ヴァイオレット奇譚2

Chapter5◆「彷徨う恋の代償―【3】」




 生まれてきた理由と、生きていくことの意味と、誰かを愛する価値を教えてくれた人だった。
 あなたでないのなら、多分もう、満たされる日は来ない。だから

 出会えて良かったとも、思わない。



******



 詩織が学園に戻ったのは、午後十時半を少しまわった頃。
 新校舎五階で枝たちと共にクレアと詩織の帰りを待っていた万莉亜は、知らせを聞いて 同じフロアにある彼女の部屋へと飛び込んだ。
 ベッドに横になりながら、ルイスの運んできたスープを少しずつ口に運んでいた詩織は、 顔色こそ悪いものの、これといった外傷もなく、ほっと胸をなで下ろしながら万莉亜は駆け寄る。
「守屋さん、無事で良かった……!」
「……先輩」
 万莉亜の顔を見た途端、詩織はハッと我に返ったような表情を見せ、それから すぐに顔を背ける。
 先日、万莉亜に宣戦布告のようなものをしたことを思い出し居たたまれなくなっただけの彼女だったが、 万莉亜はそんな詩織の様子を見て、気分が優れないのだと納得し、色々出かかっていた言葉たちを飲み込んで ベッドから一歩下がる。何日も監禁されていたのだ。今は休ませてあげなくては。
「たっぷり休まないとね。私、こっちにいるから、何か寮から持ってきて欲しいものとかあったら、 何でも言ってね」
「……はい」
 多分、彼女は何も頼んでは来ないのだろうと知りつつも、万莉亜は力強く頷いて部屋を後にする。 ルイスがついているから、心配には及ばないだろう。
――……でも
「クレアは?」
 万莉亜の横でぽかんと事の成り行きを眺めていたシリルが、辺りを見回して不思議そうに尋ねた。
「すぐに来るわよ。操られたらやっかいだから、詩織だけ先によこしたんでしょ。さ、詩織も戻ったことだし、 私たちはゆっくりお茶でも飲みましょうか」
 何てこと無い風にそう言ってハンリエットがフロアにあるラウンジのソファに万莉亜を座らせる。
 が、さっきまで一緒になってソワソワと帰りを待っていたのだ。そこへ詩織一人だけ帰宅したとなれば、 クレアの行方がますます気になり、不安が増す。ハンリエットだって、同じはず。
 今回の救出は作戦らしい作戦も立てずクレアが単独でフラリと出て行ってしまったと聞いた。 何も聞かされていない枝たちはさぞや戸惑っているに違いないが、分かっていて万莉亜は、 気付かないふりをした。不安を煽ってもしょうがない。今自分たちに出来ることと言えば、せいぜい無事を祈ることくらいだ。

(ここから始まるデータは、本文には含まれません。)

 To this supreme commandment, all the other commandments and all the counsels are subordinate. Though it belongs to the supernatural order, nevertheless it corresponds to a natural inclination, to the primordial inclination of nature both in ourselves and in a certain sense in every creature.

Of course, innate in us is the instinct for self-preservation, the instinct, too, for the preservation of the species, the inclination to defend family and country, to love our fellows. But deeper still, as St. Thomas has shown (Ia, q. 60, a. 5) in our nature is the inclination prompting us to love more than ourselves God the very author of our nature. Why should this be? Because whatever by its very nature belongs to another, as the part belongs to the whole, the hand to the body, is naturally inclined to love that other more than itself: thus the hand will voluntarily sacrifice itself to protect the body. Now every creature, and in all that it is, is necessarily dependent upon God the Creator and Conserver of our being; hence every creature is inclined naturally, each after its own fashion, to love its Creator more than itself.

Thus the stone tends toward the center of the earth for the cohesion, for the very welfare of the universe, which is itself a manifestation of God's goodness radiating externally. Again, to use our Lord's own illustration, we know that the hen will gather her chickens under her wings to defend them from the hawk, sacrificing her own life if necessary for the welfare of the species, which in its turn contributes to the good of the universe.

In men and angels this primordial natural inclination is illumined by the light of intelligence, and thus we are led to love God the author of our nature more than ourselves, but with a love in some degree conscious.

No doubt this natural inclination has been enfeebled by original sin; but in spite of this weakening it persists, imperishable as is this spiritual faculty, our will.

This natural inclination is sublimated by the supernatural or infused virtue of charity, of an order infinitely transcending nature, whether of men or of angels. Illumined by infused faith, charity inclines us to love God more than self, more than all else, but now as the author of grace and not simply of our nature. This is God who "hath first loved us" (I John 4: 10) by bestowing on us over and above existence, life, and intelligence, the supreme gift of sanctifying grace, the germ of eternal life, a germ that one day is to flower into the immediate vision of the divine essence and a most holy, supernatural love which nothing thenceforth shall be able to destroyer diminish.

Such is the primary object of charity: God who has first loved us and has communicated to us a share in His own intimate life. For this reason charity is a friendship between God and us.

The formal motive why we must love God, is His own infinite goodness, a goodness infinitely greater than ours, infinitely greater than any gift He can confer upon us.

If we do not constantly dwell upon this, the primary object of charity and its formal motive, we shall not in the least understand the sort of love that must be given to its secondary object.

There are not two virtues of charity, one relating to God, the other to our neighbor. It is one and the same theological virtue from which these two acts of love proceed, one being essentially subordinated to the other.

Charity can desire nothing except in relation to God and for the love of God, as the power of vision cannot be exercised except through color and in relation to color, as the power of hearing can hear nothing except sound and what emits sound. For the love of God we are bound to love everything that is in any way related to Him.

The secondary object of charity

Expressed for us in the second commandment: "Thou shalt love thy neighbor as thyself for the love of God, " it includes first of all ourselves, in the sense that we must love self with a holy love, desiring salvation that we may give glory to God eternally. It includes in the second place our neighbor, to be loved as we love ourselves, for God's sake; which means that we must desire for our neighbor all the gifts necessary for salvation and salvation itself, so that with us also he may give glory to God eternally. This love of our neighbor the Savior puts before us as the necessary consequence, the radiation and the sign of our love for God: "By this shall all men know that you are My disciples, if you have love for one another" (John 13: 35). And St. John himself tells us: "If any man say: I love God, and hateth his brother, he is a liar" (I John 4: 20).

「……どうするの万莉亜。本当に、学園を出て行くつもり?」
 暖かい紅茶を持って帰ってきたハンリエットが、神妙に切り出す。
 万莉亜は、大きな窓から見える夜空に視線を向けて、そのままコクリと頷いた。
 もうこんな事はうんざりだった。だから、詩織を救出できた暁には、すぐにでも日本を発つとクレアに宣言した。 クレアがどう受け止めたかは知らないが、万莉亜は何もやけっぱちでそう言ったのではない。腹を括ったのだ。
 何の罪もない詩織が巻き込まれて痛感した。
 危険は隣り合わせだ。
 学園の友人に未練はあるが、このままではその大事な友人たちにまで巻き込みかねない。そればかりか、 いつ入院中の祖母に魔の手が忍び寄るとも分からない。とても、安穏と学園生活を謳歌出来る状態ではないのだ。
「決めたんです。やっぱりそれが、一番良いと思うから」
「……そう。そうね。この国には、少し数が集まりすぎているものね」
「はい」
「とんでもない人生になっちゃうわよ。後悔しない?」
 その質問に、万莉亜は苦笑した。分からない。でも、不思議と躊躇いはない。 クレアについて行くと決めた。無茶苦茶な人生でも、隣にクレアが居てくれたら、枝たちのみんなや、瑛士がいてくれたら。
「きっと大丈夫です」
 祈るように、呟いた。
――……だからお願い……早く帰ってきて……
 心の中で、名前を呼ぶ。届かないと知っていても、なぜかそうせずにはいられなかった。



******



 二時間ほどベッドでウトウトした後、バタバタと慌ただしい足音で詩織は目を覚ました。
 今すぐにでも眠りに落ちようとする肉体に反してピンと気を張って耳を澄ましていたから、気付くのは容易だった。
――帰ってきたんだ……!
 急いでベッドから降り、薄手の寝間着にガウン一枚引っかけて部屋の扉を開ける。
 螺旋階段の方から、枝たちの声が順に聞こえてくるが、肝心のクレアの声は聞こえない。
「…………っ」
 部屋でじっとしているべきだ。いずれ彼は顔を見せに来てくれる。そう分かっているのに、 堪えきれずに部屋を後にする。
 そのまま足早にフロアを歩いていると、ラウンジにあるL字型のソファに、誰かが横たわっているのが見えた。 ルイスが手厚く介抱しているところから見て、クレアに違いない。
 気がつけば、走り出していた。

「クレアさ……」
 しかし、すぐそばまで駆け寄って、詩織は絶句する。
 引き裂かれた衣服から露わになった剥き出しの彼の上半身は、脇腹の肉が大きく削がれ、首筋から肩口までびっしりと獰猛な獣の歯形のようなものが 幾重にも重なっている。左腕はちょうど二の腕の部分がざっくりと咬みちぎられ白い骨が露わになっていたし、右腕は手首から先が見当たらない という有様。最早無傷の箇所を探す方が困難な状態だ。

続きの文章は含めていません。